(Plain-text document sources)
—————
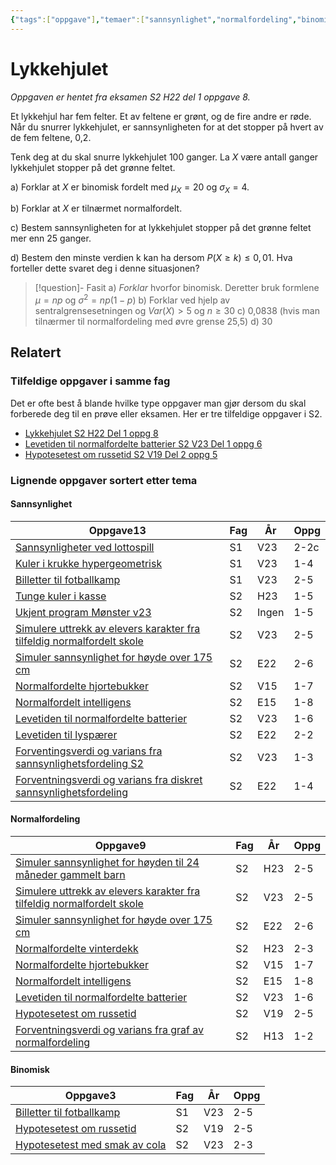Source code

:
 ```yaml
---
{"tags":["oppgave"],"temaer":["sannsynlighet","normalfordeling","binomisk"],"alias":[null],"del":1,"oppgave":8,"fag":"s2","eksamen":"h22","dg-publish":true,"title":"Lykkehjulet","date":"2023-05-31","modified":"2023-05-31","permalink":"/lykkehjulet/","dgPassFrontmatter":true}
---
```



# Lykkehjulet
<p><span><em>Oppgaven er hentet fra eksamen S2 H22 del 1 oppgave 8.</em></span></p>
Et lykkehjul har fem felter. Et av feltene er grønt, og de fire andre er røde. Når du snurrer lykkehjulet, er sannsynligheten for at det stopper på hvert av de fem feltene, 0,2.

Tenk deg at du skal snurre lykkehjulet 100 ganger. La $X$ være antall ganger lykkehjulet stopper på det grønne feltet.

a) Forklar at $X$ er binomisk fordelt med $μ_{X} =20$ og $σ_{X} =4$.

b) Forklar at $X$ er tilnærmet normalfordelt.

c) Bestem sannsynligheten for at lykkehjulet stopper på det grønne feltet mer enn 25 ganger.

d) Bestem den minste verdien k kan ha dersom $P(X \geq k) \leq 0,01$. Hva forteller dette svaret deg i denne situasjonen?

>[!question]- Fasit
>a) *Forklar* hvorfor binomisk. Deretter bruk formlene $\mu=np$ og $\sigma^2=np(1-p)$
>b) Forklar ved hjelp av sentralgrensesetningen og $Var(X)>5$ og $n\geq 30$ 
>c) 0,0838 (hvis man tilnærmer til normalfordeling med øvre grense 25,5)
>d) 30

## Relatert
<h3><span>Tilfeldige oppgaver i samme fag</span></h3><p><span>Det er ofte best å blande hvilke type oppgaver man gjør dersom du skal forberede deg til en prøve eller eksamen. Her er tre tilfeldige oppgaver i S2.</span></p><div><ul class="dataview list-view-ul"><li><span><a data-tooltip-position="top" aria-label="Lykkehjulet.md" data-href="Lykkehjulet.md" href="Lykkehjulet.md" class="internal-link" target="_blank" rel="noopener">Lykkehjulet S2 H22 Del 1 oppg 8</a></span></li><li><span><a data-tooltip-position="top" aria-label="Levetiden til normalfordelte batterier.md" data-href="Levetiden til normalfordelte batterier.md" href="Levetiden til normalfordelte batterier.md" class="internal-link" target="_blank" rel="noopener">Levetiden til normalfordelte batterier S2 V23 Del 1 oppg 6</a></span></li><li><span><a data-tooltip-position="top" aria-label="Hypotesetest om russetid.md" data-href="Hypotesetest om russetid.md" href="Hypotesetest om russetid.md" class="internal-link" target="_blank" rel="noopener">Hypotesetest om russetid S2 V19 Del 2 oppg 5</a></span></li></ul></div><h3><span>Lignende oppgaver sortert etter tema</span></h3><h4><span>Sannsynlighet</span></h4><div><table class="dataview table-view-table"><thead class="table-view-thead"><tr class="table-view-tr-header"><th class="table-view-th"><span>Oppgave</span><span class="dataview small-text">13</span></th><th class="table-view-th"><span>Fag</span></th><th class="table-view-th"><span>År</span></th><th class="table-view-th"><span>Oppg</span></th></tr></thead><tbody class="table-view-tbody"><tr><td><span><a data-tooltip-position="top" aria-label="Sannsynligheter ved lottospill.md" data-href="Sannsynligheter ved lottospill.md" href="Sannsynligheter ved lottospill.md" class="internal-link" target="_blank" rel="noopener">Sannsynligheter ved lottospill</a></span></td><td><span>S1</span></td><td><span>V23</span></td><td><span>2-2c</span></td></tr><tr><td><span><a data-tooltip-position="top" aria-label="Kuler i krukke hypergeometrisk.md" data-href="Kuler i krukke hypergeometrisk.md" href="Kuler i krukke hypergeometrisk.md" class="internal-link" target="_blank" rel="noopener">Kuler i krukke hypergeometrisk</a></span></td><td><span>S1</span></td><td><span>V23</span></td><td><span>1-4</span></td></tr><tr><td><span><a data-tooltip-position="top" aria-label="Billetter til fotballkamp.md" data-href="Billetter til fotballkamp.md" href="Billetter til fotballkamp.md" class="internal-link" target="_blank" rel="noopener">Billetter til fotballkamp</a></span></td><td><span>S1</span></td><td><span>V23</span></td><td><span>2-5</span></td></tr><tr><td><span><a data-tooltip-position="top" aria-label="Tunge kuler i kasse.md" data-href="Tunge kuler i kasse.md" href="Tunge kuler i kasse.md" class="internal-link" target="_blank" rel="noopener">Tunge kuler i kasse</a></span></td><td><span>S2</span></td><td><span>H23</span></td><td><span>1-5</span></td></tr><tr><td><span><a data-tooltip-position="top" aria-label="Ukjent program Mønster v23.md" data-href="Ukjent program Mønster v23.md" href="Ukjent program Mønster v23.md" class="internal-link" target="_blank" rel="noopener">Ukjent program Mønster v23</a></span></td><td><span>S2</span></td><td><span>Ingen</span></td><td><span>1-5</span></td></tr><tr><td><span><a data-tooltip-position="top" aria-label="Simulere uttrekk av elevers karakter fra tilfeldig normalfordelt skole.md" data-href="Simulere uttrekk av elevers karakter fra tilfeldig normalfordelt skole.md" href="Simulere uttrekk av elevers karakter fra tilfeldig normalfordelt skole.md" class="internal-link" target="_blank" rel="noopener">Simulere uttrekk av elevers karakter fra tilfeldig normalfordelt skole</a></span></td><td><span>S2</span></td><td><span>V23</span></td><td><span>2-5</span></td></tr><tr><td><span><a data-tooltip-position="top" aria-label="Simuler sannsynlighet for høyde over 175 cm.md" data-href="Simuler sannsynlighet for høyde over 175 cm.md" href="Simuler sannsynlighet for høyde over 175 cm.md" class="internal-link" target="_blank" rel="noopener">Simuler sannsynlighet for høyde over 175 cm</a></span></td><td><span>S2</span></td><td><span>E22</span></td><td><span>2-6</span></td></tr><tr><td><span><a data-tooltip-position="top" aria-label="Normalfordelte hjortebukker.md" data-href="Normalfordelte hjortebukker.md" href="Normalfordelte hjortebukker.md" class="internal-link" target="_blank" rel="noopener">Normalfordelte hjortebukker</a></span></td><td><span>S2</span></td><td><span>V15</span></td><td><span>1-7</span></td></tr><tr><td><span><a data-tooltip-position="top" aria-label="Normalfordelt intelligens.md" data-href="Normalfordelt intelligens.md" href="Normalfordelt intelligens.md" class="internal-link" target="_blank" rel="noopener">Normalfordelt intelligens</a></span></td><td><span>S2</span></td><td><span>E15</span></td><td><span>1-8</span></td></tr><tr><td><span><a data-tooltip-position="top" aria-label="Levetiden til normalfordelte batterier.md" data-href="Levetiden til normalfordelte batterier.md" href="Levetiden til normalfordelte batterier.md" class="internal-link" target="_blank" rel="noopener">Levetiden til normalfordelte batterier</a></span></td><td><span>S2</span></td><td><span>V23</span></td><td><span>1-6</span></td></tr><tr><td><span><a data-tooltip-position="top" aria-label="Levetiden til lyspærer.md" data-href="Levetiden til lyspærer.md" href="Levetiden til lyspærer.md" class="internal-link" target="_blank" rel="noopener">Levetiden til lyspærer</a></span></td><td><span>S2</span></td><td><span>E22</span></td><td><span>2-2</span></td></tr><tr><td><span><a data-tooltip-position="top" aria-label="Forventingsverdi og varians fra sannsynlighetsfordeling 2.md" data-href="Forventingsverdi og varians fra sannsynlighetsfordeling 2.md" href="Forventingsverdi og varians fra sannsynlighetsfordeling 2.md" class="internal-link" target="_blank" rel="noopener">Forventingsverdi og varians fra sannsynlighetsfordeling S2</a></span></td><td><span>S2</span></td><td><span>V23</span></td><td><span>1-3</span></td></tr><tr><td><span><a data-tooltip-position="top" aria-label="Forventningsverdi og varians fra sannsynlighetsfordeling.md" data-href="Forventningsverdi og varians fra sannsynlighetsfordeling.md" href="Forventningsverdi og varians fra sannsynlighetsfordeling.md" class="internal-link" target="_blank" rel="noopener">Forventningsverdi og varians fra diskret sannsynlighetsfordeling</a></span></td><td><span>S2</span></td><td><span>E22</span></td><td><span>1-4</span></td></tr></tbody></table></div><h4><span>Normalfordeling</span></h4><div><table class="dataview table-view-table"><thead class="table-view-thead"><tr class="table-view-tr-header"><th class="table-view-th"><span>Oppgave</span><span class="dataview small-text">9</span></th><th class="table-view-th"><span>Fag</span></th><th class="table-view-th"><span>År</span></th><th class="table-view-th"><span>Oppg</span></th></tr></thead><tbody class="table-view-tbody"><tr><td><span><a data-tooltip-position="top" aria-label="Simuler sannsynlighet for høyden til 24 måneder gammelt barn.md" data-href="Simuler sannsynlighet for høyden til 24 måneder gammelt barn.md" href="Simuler sannsynlighet for høyden til 24 måneder gammelt barn.md" class="internal-link" target="_blank" rel="noopener">Simuler sannsynlighet for høyden til 24 måneder gammelt barn</a></span></td><td><span>S2</span></td><td><span>H23</span></td><td><span>2-5</span></td></tr><tr><td><span><a data-tooltip-position="top" aria-label="Simulere uttrekk av elevers karakter fra tilfeldig normalfordelt skole.md" data-href="Simulere uttrekk av elevers karakter fra tilfeldig normalfordelt skole.md" href="Simulere uttrekk av elevers karakter fra tilfeldig normalfordelt skole.md" class="internal-link" target="_blank" rel="noopener">Simulere uttrekk av elevers karakter fra tilfeldig normalfordelt skole</a></span></td><td><span>S2</span></td><td><span>V23</span></td><td><span>2-5</span></td></tr><tr><td><span><a data-tooltip-position="top" aria-label="Simuler sannsynlighet for høyde over 175 cm.md" data-href="Simuler sannsynlighet for høyde over 175 cm.md" href="Simuler sannsynlighet for høyde over 175 cm.md" class="internal-link" target="_blank" rel="noopener">Simuler sannsynlighet for høyde over 175 cm</a></span></td><td><span>S2</span></td><td><span>E22</span></td><td><span>2-6</span></td></tr><tr><td><span><a data-tooltip-position="top" aria-label="Normalfordelte vinterdekk.md" data-href="Normalfordelte vinterdekk.md" href="Normalfordelte vinterdekk.md" class="internal-link" target="_blank" rel="noopener">Normalfordelte vinterdekk</a></span></td><td><span>S2</span></td><td><span>H23</span></td><td><span>2-3</span></td></tr><tr><td><span><a data-tooltip-position="top" aria-label="Normalfordelte hjortebukker.md" data-href="Normalfordelte hjortebukker.md" href="Normalfordelte hjortebukker.md" class="internal-link" target="_blank" rel="noopener">Normalfordelte hjortebukker</a></span></td><td><span>S2</span></td><td><span>V15</span></td><td><span>1-7</span></td></tr><tr><td><span><a data-tooltip-position="top" aria-label="Normalfordelt intelligens.md" data-href="Normalfordelt intelligens.md" href="Normalfordelt intelligens.md" class="internal-link" target="_blank" rel="noopener">Normalfordelt intelligens</a></span></td><td><span>S2</span></td><td><span>E15</span></td><td><span>1-8</span></td></tr><tr><td><span><a data-tooltip-position="top" aria-label="Levetiden til normalfordelte batterier.md" data-href="Levetiden til normalfordelte batterier.md" href="Levetiden til normalfordelte batterier.md" class="internal-link" target="_blank" rel="noopener">Levetiden til normalfordelte batterier</a></span></td><td><span>S2</span></td><td><span>V23</span></td><td><span>1-6</span></td></tr><tr><td><span><a data-tooltip-position="top" aria-label="Hypotesetest om russetid.md" data-href="Hypotesetest om russetid.md" href="Hypotesetest om russetid.md" class="internal-link" target="_blank" rel="noopener">Hypotesetest om russetid</a></span></td><td><span>S2</span></td><td><span>V19</span></td><td><span>2-5</span></td></tr><tr><td><span><a data-tooltip-position="top" aria-label="Forventningsverdi og varians fra graf av normalfordeling.md" data-href="Forventningsverdi og varians fra graf av normalfordeling.md" href="Forventningsverdi og varians fra graf av normalfordeling.md" class="internal-link" target="_blank" rel="noopener">Forventningsverdi og varians fra graf av normalfordeling</a></span></td><td><span>S2</span></td><td><span>H13</span></td><td><span>1-2</span></td></tr></tbody></table></div><h4><span>Binomisk</span></h4><div><table class="dataview table-view-table"><thead class="table-view-thead"><tr class="table-view-tr-header"><th class="table-view-th"><span>Oppgave</span><span class="dataview small-text">3</span></th><th class="table-view-th"><span>Fag</span></th><th class="table-view-th"><span>År</span></th><th class="table-view-th"><span>Oppg</span></th></tr></thead><tbody class="table-view-tbody"><tr><td><span><a data-tooltip-position="top" aria-label="Billetter til fotballkamp.md" data-href="Billetter til fotballkamp.md" href="Billetter til fotballkamp.md" class="internal-link" target="_blank" rel="noopener">Billetter til fotballkamp</a></span></td><td><span>S1</span></td><td><span>V23</span></td><td><span>2-5</span></td></tr><tr><td><span><a data-tooltip-position="top" aria-label="Hypotesetest om russetid.md" data-href="Hypotesetest om russetid.md" href="Hypotesetest om russetid.md" class="internal-link" target="_blank" rel="noopener">Hypotesetest om russetid</a></span></td><td><span>S2</span></td><td><span>V19</span></td><td><span>2-5</span></td></tr><tr><td><span><a data-tooltip-position="top" aria-label="Hypotesetest med smak av cola.md" data-href="Hypotesetest med smak av cola.md" href="Hypotesetest med smak av cola.md" class="internal-link" target="_blank" rel="noopener">Hypotesetest med smak av cola</a></span></td><td><span>S2</span></td><td><span>V23</span></td><td><span>2-3</span></td></tr></tbody></table></div>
—————
**What this task involves**
In the reply, give again exactly the lines from the beginning of the entries above through the line with "Et lykkehjul har"; pictures stay out.

**Answer for this exercise**
Source code

:
 ```yaml
---
{"tags":["oppgave"],"temaer":["sannsynlighet","normalfordeling","binomisk"],"alias":[null],"del":1,"oppgave":8,"fag":"s2","eksamen":"h22","dg-publish":true,"title":"Lykkehjulet","date":"2023-05-31","modified":"2023-05-31","permalink":"/lykkehjulet/","dgPassFrontmatter":true}
---
```



# Lykkehjulet
<p><span><em>Oppgaven er hentet fra eksamen S2 H22 del 1 oppgave 8.</em></span></p>
Et lykkehjul har fem felter. Et av feltene er grønt, og de fire andre er røde. Når du snurrer lykkehjulet, er sannsynligheten for at det stopper på hvert av de fem feltene, 0,2.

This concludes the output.